— Exercise directions —
How many lines of the data include the string "README"? State the number and nothing else.

— Task inputs —
_ _ _ _ _

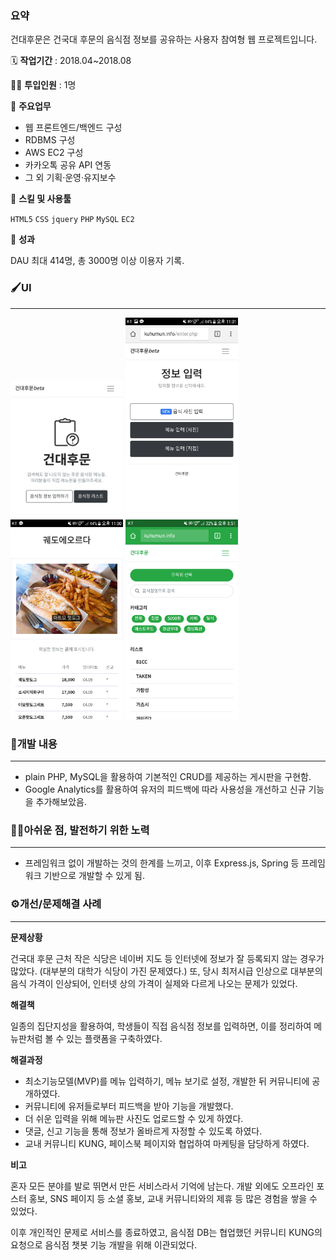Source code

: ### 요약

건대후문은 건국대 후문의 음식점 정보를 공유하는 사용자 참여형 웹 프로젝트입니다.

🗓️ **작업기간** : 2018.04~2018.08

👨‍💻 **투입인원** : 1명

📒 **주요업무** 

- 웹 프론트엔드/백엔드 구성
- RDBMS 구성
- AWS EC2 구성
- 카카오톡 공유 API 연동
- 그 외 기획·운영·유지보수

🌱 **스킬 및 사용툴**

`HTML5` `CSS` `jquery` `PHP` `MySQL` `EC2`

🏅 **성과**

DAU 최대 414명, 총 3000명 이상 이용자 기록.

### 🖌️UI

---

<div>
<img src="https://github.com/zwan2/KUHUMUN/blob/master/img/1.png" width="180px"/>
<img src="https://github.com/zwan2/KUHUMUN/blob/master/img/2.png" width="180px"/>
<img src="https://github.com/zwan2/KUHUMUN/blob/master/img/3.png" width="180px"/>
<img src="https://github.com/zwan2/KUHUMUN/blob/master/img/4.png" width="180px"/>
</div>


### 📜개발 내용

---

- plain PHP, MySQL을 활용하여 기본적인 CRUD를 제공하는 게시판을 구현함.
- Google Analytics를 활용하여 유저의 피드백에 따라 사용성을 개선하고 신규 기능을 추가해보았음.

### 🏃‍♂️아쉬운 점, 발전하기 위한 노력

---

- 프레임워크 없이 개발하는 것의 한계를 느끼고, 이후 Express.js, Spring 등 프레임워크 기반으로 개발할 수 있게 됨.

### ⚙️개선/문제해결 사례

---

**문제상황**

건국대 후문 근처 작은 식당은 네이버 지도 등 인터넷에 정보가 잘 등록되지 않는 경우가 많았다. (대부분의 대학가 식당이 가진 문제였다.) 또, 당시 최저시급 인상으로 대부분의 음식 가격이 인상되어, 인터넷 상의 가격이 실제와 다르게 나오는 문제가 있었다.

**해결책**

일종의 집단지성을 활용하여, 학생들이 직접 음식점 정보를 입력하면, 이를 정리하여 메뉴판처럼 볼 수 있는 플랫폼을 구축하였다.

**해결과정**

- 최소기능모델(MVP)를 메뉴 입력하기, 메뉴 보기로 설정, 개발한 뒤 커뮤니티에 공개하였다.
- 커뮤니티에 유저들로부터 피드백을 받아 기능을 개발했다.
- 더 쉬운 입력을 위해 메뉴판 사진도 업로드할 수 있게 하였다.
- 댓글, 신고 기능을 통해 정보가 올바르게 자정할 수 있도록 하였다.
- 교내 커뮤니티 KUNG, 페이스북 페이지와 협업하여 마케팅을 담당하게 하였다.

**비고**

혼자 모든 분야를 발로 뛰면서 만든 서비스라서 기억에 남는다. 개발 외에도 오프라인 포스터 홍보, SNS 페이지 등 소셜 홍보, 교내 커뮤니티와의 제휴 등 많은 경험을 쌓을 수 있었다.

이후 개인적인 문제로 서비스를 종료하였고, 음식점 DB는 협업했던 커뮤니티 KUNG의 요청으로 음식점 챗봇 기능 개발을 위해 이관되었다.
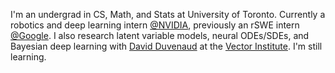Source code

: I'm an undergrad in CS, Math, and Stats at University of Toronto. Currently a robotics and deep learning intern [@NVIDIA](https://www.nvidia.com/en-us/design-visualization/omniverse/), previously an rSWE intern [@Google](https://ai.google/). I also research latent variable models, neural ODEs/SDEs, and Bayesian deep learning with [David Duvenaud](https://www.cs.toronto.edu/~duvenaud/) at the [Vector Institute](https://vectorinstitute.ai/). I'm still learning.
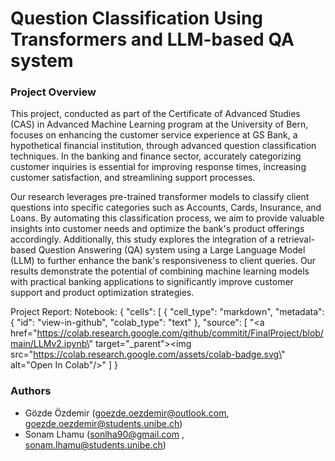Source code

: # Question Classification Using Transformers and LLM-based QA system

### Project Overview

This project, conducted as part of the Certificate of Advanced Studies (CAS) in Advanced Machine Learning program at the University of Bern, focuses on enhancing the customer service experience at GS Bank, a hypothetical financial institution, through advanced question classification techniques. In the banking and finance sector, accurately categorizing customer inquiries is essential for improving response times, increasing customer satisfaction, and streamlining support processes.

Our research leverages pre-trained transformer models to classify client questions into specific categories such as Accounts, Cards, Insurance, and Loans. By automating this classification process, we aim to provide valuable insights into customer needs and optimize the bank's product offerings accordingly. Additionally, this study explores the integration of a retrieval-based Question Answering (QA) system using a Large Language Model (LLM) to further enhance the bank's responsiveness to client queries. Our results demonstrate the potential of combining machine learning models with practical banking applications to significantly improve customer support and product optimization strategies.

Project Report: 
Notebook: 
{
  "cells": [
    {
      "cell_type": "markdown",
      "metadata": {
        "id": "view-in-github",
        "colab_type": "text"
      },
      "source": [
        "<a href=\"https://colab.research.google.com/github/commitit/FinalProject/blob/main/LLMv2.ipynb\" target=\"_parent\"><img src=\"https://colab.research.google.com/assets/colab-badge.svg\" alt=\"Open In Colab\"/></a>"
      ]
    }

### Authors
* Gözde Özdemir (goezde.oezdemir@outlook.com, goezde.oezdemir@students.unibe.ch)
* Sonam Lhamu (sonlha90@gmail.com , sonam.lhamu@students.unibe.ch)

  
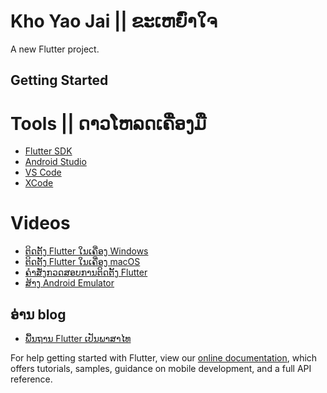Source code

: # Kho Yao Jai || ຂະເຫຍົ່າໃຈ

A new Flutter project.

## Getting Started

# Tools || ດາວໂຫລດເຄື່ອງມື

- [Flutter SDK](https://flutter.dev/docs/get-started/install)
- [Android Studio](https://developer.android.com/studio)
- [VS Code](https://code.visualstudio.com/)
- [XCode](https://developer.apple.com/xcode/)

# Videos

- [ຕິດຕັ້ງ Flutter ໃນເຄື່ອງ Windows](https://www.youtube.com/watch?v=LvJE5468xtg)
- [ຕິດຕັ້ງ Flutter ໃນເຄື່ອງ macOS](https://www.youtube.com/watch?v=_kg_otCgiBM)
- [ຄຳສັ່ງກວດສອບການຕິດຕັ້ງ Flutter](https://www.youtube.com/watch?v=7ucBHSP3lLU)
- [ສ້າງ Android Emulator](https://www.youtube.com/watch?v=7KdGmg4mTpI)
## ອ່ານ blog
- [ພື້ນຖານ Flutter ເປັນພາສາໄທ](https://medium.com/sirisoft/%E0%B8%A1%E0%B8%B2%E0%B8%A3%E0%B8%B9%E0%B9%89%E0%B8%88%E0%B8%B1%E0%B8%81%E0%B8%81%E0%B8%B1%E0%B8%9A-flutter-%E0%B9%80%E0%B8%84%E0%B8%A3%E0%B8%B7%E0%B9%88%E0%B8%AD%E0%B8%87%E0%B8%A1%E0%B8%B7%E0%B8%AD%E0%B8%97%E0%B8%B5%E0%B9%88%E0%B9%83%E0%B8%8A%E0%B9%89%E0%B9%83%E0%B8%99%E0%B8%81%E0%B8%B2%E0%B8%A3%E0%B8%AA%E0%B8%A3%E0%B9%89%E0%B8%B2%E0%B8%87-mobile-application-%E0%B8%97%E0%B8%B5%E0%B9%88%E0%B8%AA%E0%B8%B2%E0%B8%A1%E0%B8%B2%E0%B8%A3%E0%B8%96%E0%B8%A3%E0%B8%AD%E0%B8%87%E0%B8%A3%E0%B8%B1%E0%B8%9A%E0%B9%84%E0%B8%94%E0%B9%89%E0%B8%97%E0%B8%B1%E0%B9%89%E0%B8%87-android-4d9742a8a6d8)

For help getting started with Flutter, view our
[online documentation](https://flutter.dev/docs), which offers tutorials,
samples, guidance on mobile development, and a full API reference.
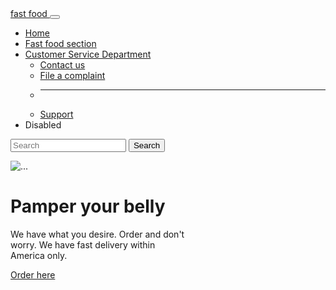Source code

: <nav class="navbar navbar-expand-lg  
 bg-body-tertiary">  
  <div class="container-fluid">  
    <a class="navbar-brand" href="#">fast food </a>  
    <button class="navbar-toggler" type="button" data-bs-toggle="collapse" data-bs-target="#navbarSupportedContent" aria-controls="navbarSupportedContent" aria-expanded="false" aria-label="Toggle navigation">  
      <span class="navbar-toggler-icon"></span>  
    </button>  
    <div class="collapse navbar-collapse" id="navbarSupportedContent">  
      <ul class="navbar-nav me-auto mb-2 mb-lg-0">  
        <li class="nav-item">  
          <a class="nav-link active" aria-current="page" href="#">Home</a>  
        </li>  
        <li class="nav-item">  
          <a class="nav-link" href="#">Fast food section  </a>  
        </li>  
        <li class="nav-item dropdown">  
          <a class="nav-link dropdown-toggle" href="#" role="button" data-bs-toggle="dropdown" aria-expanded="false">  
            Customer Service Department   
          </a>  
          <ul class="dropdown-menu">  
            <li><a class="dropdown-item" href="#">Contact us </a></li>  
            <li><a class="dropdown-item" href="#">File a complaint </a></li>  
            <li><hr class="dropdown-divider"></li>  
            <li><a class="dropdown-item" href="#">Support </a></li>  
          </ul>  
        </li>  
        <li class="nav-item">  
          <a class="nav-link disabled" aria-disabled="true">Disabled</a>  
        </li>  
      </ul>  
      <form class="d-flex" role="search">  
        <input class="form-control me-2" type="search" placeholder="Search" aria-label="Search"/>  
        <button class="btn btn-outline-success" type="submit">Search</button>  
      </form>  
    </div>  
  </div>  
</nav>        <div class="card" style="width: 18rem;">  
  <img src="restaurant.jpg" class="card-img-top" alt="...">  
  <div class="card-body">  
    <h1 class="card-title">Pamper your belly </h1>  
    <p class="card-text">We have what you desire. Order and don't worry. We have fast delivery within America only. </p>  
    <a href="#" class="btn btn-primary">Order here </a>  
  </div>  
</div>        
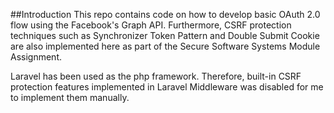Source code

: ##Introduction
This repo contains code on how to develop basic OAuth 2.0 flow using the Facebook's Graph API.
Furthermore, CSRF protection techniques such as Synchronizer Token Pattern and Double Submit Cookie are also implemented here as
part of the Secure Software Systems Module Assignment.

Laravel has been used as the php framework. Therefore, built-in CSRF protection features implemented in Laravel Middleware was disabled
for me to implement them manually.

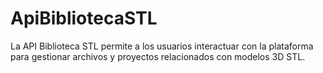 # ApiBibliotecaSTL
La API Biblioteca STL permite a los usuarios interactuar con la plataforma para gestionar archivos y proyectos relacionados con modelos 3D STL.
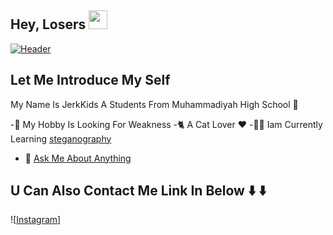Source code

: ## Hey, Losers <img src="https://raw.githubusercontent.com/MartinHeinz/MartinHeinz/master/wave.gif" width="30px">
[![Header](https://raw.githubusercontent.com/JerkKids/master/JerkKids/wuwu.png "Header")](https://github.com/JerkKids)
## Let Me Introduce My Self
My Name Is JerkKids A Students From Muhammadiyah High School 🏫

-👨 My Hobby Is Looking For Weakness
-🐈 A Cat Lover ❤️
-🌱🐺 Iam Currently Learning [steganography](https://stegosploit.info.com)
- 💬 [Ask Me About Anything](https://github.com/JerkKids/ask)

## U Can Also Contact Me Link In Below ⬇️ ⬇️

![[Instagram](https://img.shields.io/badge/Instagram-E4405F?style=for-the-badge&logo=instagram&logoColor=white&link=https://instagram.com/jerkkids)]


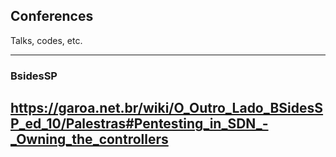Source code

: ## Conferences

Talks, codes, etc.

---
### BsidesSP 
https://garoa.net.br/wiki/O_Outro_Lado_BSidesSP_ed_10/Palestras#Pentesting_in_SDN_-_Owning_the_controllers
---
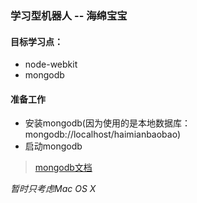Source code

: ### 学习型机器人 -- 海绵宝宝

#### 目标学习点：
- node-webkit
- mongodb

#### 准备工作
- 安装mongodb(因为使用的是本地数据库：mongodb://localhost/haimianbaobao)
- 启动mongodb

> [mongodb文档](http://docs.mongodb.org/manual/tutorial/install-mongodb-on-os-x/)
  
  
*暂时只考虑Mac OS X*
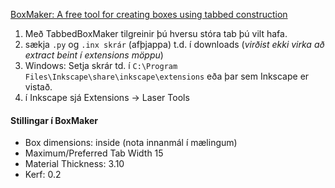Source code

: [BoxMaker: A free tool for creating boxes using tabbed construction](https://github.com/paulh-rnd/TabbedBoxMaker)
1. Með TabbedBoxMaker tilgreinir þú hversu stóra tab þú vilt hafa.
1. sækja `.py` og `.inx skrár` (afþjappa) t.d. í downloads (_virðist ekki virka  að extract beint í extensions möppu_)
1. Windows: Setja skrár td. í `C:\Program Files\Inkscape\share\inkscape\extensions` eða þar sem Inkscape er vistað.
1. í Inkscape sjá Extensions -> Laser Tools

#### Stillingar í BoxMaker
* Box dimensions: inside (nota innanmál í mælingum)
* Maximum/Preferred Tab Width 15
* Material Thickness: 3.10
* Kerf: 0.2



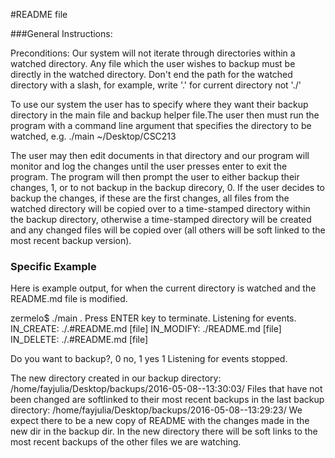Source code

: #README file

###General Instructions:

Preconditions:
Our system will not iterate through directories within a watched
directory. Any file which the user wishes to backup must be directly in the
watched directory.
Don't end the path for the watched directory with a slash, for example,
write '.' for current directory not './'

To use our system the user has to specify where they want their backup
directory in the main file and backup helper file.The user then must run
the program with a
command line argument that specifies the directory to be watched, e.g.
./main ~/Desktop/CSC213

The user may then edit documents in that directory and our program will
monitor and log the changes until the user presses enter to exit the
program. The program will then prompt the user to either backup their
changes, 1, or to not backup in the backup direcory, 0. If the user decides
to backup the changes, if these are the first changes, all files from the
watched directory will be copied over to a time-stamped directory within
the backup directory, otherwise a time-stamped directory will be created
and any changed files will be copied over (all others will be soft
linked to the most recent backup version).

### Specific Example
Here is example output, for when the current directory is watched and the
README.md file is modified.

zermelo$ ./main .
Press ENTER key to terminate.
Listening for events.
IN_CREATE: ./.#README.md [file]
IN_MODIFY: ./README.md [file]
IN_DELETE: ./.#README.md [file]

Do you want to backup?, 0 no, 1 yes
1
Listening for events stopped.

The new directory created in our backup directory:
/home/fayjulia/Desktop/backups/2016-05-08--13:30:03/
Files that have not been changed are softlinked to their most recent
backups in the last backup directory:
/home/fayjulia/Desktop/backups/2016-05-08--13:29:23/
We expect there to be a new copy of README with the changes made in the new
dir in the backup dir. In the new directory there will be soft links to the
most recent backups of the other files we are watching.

_ _ _ _ _

— Solution to this exercise —
6